§ YOUR TASK
Your task is to copy each line of the listing that contains the word "this".

[DATA FOR THE TASK — start]

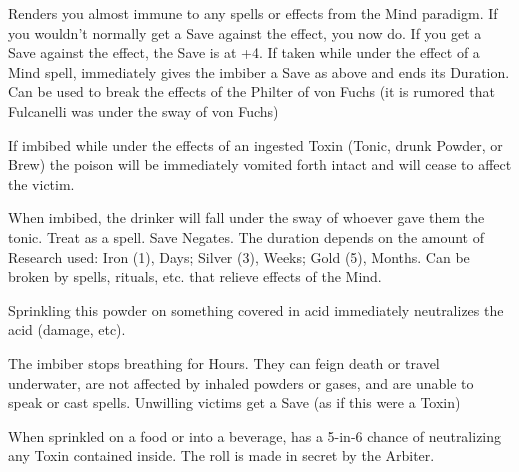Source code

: {Renders you almost immune to any spells or effects from the Mind paradigm.  If you wouldn't normally get a Save against the effect, you now do.  If you  get a Save against the effect, the Save is at +4.  If taken while under the effect of a Mind spell, immediately gives the imbiber a Save as above and ends its Duration.  Can be used to break the effects of the Philter of von Fuchs (it is rumored that Fulcanelli was under the sway of von Fuchs)

\CHYMISTRY[
  Name=Liebnitz Purgation,
  Link=chymistry-liebnitz-purgation,
  Cost=Silver (3),
  Duration=0 ,
  Toxin=No,
  Narcotic=No 
]

If imbibed while under the effects of an ingested Toxin (Tonic, drunk Powder, or Brew) the poison will be immediately vomited forth intact and will cease to affect the victim.  

\CHYMISTRY[
  Name=Philter of von Fuchs,
  Link=chymistry-philter-von-Fuchs,
  Cost=See Below,
  Duration=See Below,
  Toxin=Yes,
  Narcotic=No 
]

When imbibed, the drinker will fall under the sway of whoever gave them the tonic.  Treat as a  spell.  Save Negates.  The duration depends on the amount of Research used:  Iron (1), Days; Silver (3), Weeks; Gold (5), Months.  Can be broken by spells, rituals, etc. that relieve effects of the Mind.


  \CHYMISTRY[
    Name=Dastin's Basic Talc,
    Link=chymistry-dastins-basic-talc,
    Cost=Iron (1),
    Duration=0 ,
    Toxin=No,
    Narcotic=No 
  ]


  Sprinkling this powder on something covered in acid immediately neutralizes the acid (damage, etc).


  \CHYMISTRY[
    Name=Mermaid's Kiss,
    Link=chymistry-mermaids-kiss,
    Cost=Silver (3),
    Duration=0 ,
    Toxin=Yes,
    Narcotic=No 
  ]


  The imbiber stops breathing for Hours.  They can feign death or travel underwater, are not affected by inhaled powders or gases, and are unable to speak or cast spells.  Unwilling victims get a Save (as if this were a Toxin)



  \CHYMISTRY[
    Name=Powdered Bezoar,
    Link=chymistry-powdered-bezoar,
    Cost=Iron (1),
    Duration=0 ,
    Toxin=No,
    Narcotic=No 
  ]


  When sprinkled on a food or into a beverage, has a 5-in-6 chance of neutralizing any Toxin contained inside.  The roll is made in secret by the Arbiter.


}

[DATA FOR THE TASK — finish]

§ SOLUTION TO THE EXERCISE
  Sprinkling this powder on something covered in acid immediately neutralizes the acid (damage, etc).
  The imbiber stops breathing for Hours.  They can feign death or travel underwater, are not affected by inhaled powders or gases, and are unable to speak or cast spells.  Unwilling victims get a Save (as if this were a Toxin)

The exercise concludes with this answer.